Make your own vegetable soup

Today we have many choices. Soups from around the world are available just about everywhere. Most supermarkets have canned, frozen or dried soup ingredients and they do come in handy when time is short. However, it is much more nourishing to make your own soup and a hearty vegetable soup is a universal item on most winter menus and even though this recipe makes quite a bit, it seems to get better after it has mellowed a few days.

I start with chopping a small onion into a large stockpot containing a few tablespoons of olive oil. I add a couple of sliced carrots and a few ribs of diced celery. This combination is known as mirepoix and it should be cooked slowly over low heat until the vegetables are translucent. If cooked quickly, they caramelize (which isn't a bad thing either) but the slow cooking releases natural sugars and sweetens them. This takes about 30 minutes and I highly advise trying it. After the mirepoix is cooked, add a couple quarts of broth (your choice, chicken, beef or vegetable) and vegetables. I like cubed potatoes, (sweet and white) green beans, a little napa cabbage or bok-choi and a can of tomatoes or tomato sauce. I also add a cup of mixed dried beans and peas. You can add a bit of leftover holiday meat if you like. Turkey, roast beef or ham goes well in this soup. I season it with fresh ground pepper, a little rosemary and salt. Remember that the starchy potatoes will absorb salt, so add it to taste near the end of cooking to make sure you don't overdo it. Sometimes I even add chili powder or chopped garlic cloves when I'm feeling a bit spicy. Cook on low heat until the vegetables are soft and beans are done. This is usually 2 or 3 hours. Serve with hot buttered cornbread.

This is an easy soup and it can be adapted for whatever vegetables you have on hand. It lends itself to whatever you've harvested and preserved from your garden, or what looks appealing at the supermarket. Add peppers, okra, chopped kale, turnips or parsnips. They all work great in soup. Soup is easy and forgiving and even a novice cook can whip up a tasty pot full. Just remember to cook it slowly on low heat so it doesn't scorch. A slow cooker is great for soup as well.

A frugal soup recipe

Soup can be as easy or complicated as you want to make it. It doesn't matter whether you use expensive or humble ingredients, they serve the same purpose, they warm us and satisfy us from the insides out. One of my favorite soups I call 'scrap soup' and that is exactly what it is. I keep a large container in the freezer and whatever is leftover from a meal, I put in the container, a few beans, some mashed potatoes, a few chunks of beef, peas or carrots. A spoonful here and a forkfull there. When the container is full, I thaw it in the refrigerator, and add it with the mirepoix of onion, carrot and celery to my slow cooker with some broth and let it simmer all afternoon.
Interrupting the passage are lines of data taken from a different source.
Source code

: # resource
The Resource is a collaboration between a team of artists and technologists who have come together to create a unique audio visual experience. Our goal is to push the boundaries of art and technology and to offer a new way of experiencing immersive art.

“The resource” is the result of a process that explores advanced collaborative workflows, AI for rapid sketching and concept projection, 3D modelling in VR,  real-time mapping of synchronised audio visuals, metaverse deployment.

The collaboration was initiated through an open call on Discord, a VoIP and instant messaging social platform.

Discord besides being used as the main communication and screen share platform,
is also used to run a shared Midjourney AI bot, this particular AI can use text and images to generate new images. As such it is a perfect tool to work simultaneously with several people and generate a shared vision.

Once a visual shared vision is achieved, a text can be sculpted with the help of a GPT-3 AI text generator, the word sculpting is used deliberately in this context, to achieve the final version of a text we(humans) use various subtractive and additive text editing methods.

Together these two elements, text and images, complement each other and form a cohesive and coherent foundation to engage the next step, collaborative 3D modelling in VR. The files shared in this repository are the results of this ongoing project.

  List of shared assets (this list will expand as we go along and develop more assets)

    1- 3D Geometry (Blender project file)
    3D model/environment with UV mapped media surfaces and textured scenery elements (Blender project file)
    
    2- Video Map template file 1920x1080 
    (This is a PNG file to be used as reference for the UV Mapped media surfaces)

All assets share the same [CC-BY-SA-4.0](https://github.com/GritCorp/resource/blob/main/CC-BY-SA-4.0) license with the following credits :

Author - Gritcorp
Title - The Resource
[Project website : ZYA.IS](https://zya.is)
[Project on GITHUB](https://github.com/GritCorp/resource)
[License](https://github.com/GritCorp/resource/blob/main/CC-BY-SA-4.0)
Add some pasta or egg noodles to give it a little more volume if the soup seems thin. Season to taste and you have a hearty meal that costs almost nothing.

Soup has been nourishing and comforting us for thousands of years and it is a universal food that takes many forms across continents and cultures. We plant the vegetables in our gardens each year to see us through the winter, so Celebrate National Soup Month by cooking up a pot of your favorite!